Arsenal Pulp Press (October 1 2017)

304 pages, $18.95 (Paperback)

REVIEWED BY WILLIAM THAM

 

Firstly, a confession: I don’t know much about martial arts, much less wuxia novels. My entire knowledge of this topic stems entirely from spliced scenes from various Hong Kong action movies, which invariably requires the hero (usually Wong Fei Hung, Ip Man, or Bruce Lee) to restore peace and justice with elaborate escalating fights. With that in mind, I began Lydia Kwa’s novel of love and intrigue set in Tang Dynasty China.

Written as the first part of a trilogy of chuanqi (‘Transmitting the Strange’) novels, Kwa’s book opens with the newly-orphaned Ling being rescued by the mysterious nun Qilan, whose hospitality and strange abilities convince Ling to train with her in a quest to gain justice for her dead parents at the hands of bandits. However, it soon becomes clear that Qilan is also on her own personal quest for retribution that will eventually take her head-to-head with a malevolent demon in the upper echelons of imperial power, thus making her the pivot upon which the fate of a nation hinges. While the novel eventually resolves itself with the traditional climactic battle between good and evil, it is more than just a modern retelling of classic tropes. The book is largely spearheaded by women warriors who subvert the traditional male-centric Chinese novels, thus giving women a rare chance to run the show. There are no one-armed/blind/drunken fighters here. At its heart this is a novel about two women and how they depend on and grow with each other against massive odds, with a hefty influence of Pu Songling’s mystical stories thrown in for good measure.

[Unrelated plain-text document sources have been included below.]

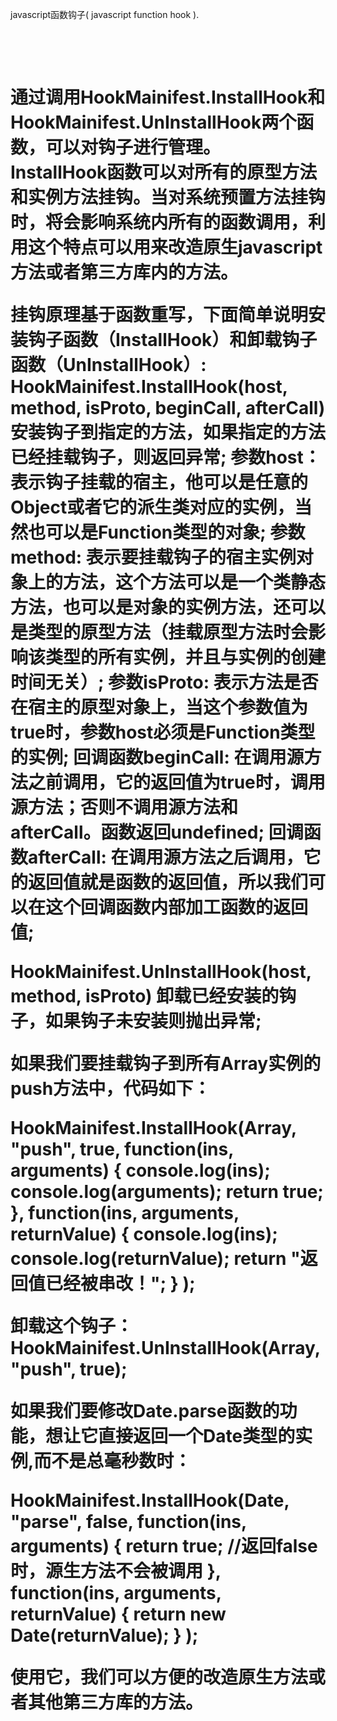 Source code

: javascript函数钩子( javascript function hook ).<h1/><br/>

   通过调用HookMainifest.InstallHook和HookMainifest.UnInstallHook两个函数，可以对钩子进行管理。<br/>InstallHook函数可以对所有的原型方法和实例方法挂钩。当对系统预置方法挂钩时，将会影响系统内所有的函数调用，利用这个特点可以用来改造原生javascript方法或者第三方库内的方法。<br/>

   挂钩原理基于函数重写，下面简单说明安装钩子函数（InstallHook）和卸载钩子函数（UnInstallHook）:
   HookMainifest.InstallHook(host, method, isProto, beginCall, afterCall)
   安装钩子到指定的方法，如果指定的方法已经挂载钩子，则返回异常;
   参数host：表示钩子挂载的宿主，他可以是任意的Object或者它的派生类对应的实例，当然也可以是Function类型的对象;
   参数method: 表示要挂载钩子的宿主实例对象上的方法，这个方法可以是一个类静态方法，也可以是对象的实例方法，还可以是类型的原型方法（挂载原型方法时会影响该类型的所有实例，并且与实例的创建时间无关）;
   参数isProto: 表示方法是否在宿主的原型对象上，当这个参数值为true时，参数host必须是Function类型的实例;
   回调函数beginCall: 在调用源方法之前调用，它的返回值为true时，调用源方法；否则不调用源方法和afterCall。函数返回undefined;
   回调函数afterCall: 在调用源方法之后调用，它的返回值就是函数的返回值，所以我们可以在这个回调函数内部加工函数的返回值;

   HookMainifest.UnInstallHook(host, method, isProto)
   卸载已经安装的钩子，如果钩子未安装则抛出异常;

   如果我们要挂载钩子到所有Array实例的push方法中，代码如下：

   HookMainifest.InstallHook(Array, "push", true, 
     function(ins, arguments) {
       console.log(ins);
       console.log(arguments);
       return true;
     },
     function(ins, arguments, returnValue) {
       console.log(ins);
       console.log(returnValue);
       return "返回值已经被串改！";
     }
   );

   卸载这个钩子： HookMainifest.UnInstallHook(Array, "push", true);

   如果我们要修改Date.parse函数的功能，想让它直接返回一个Date类型的实例,而不是总毫秒数时：

   HookMainifest.InstallHook(Date, "parse", false,
     function(ins, arguments) {
       return true; //返回false时，源生方法不会被调用
     },
     function(ins, arguments, returnValue) {
       return new Date(returnValue);
     }
   );

使用它，我们可以方便的改造原生方法或者其他第三方库的方法。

While I was pleasantly surprised by how well this book worked for me, there were several parts that did not quite gel. The epic scale of this novel, encompassing China’s cosmopolitan past with its networks of explorers and traders plying the Silk Road and the machinations of the future Empress of China, Wu Zetian, is not quite conveyed here. I felt that the prose was too sparse to properly capture the scope of Oracle Bone, thus failing to convey a definite sense of space and time. Subplots involving the Tang royal family and the sexuality of the monk Harelip felt shoehorned into the narrative, which was a shame since they carried so much potential. There is also a sense of incompleteness here: Kwa’s earlier novel The Walking Boy is chronologically set after the events of this book, and features characters who appear in this one. Therefore there are a lot of loose ends in this book, which left me feeling slightly frustrated. Given the strength of Kwa’s earlier novels, such as This Place Called Absence, I was left with the impression that this could have been a much stronger and more tautly-written book. But sadly it was not quite there despite the grand scale and ambition of Kwa’s vision. Perhaps the final part of the trilogy will do the overall story justice.


Lydia Kwa’s ‘Oracle Bone’ will be published by Arsenal Pulp Press later this year.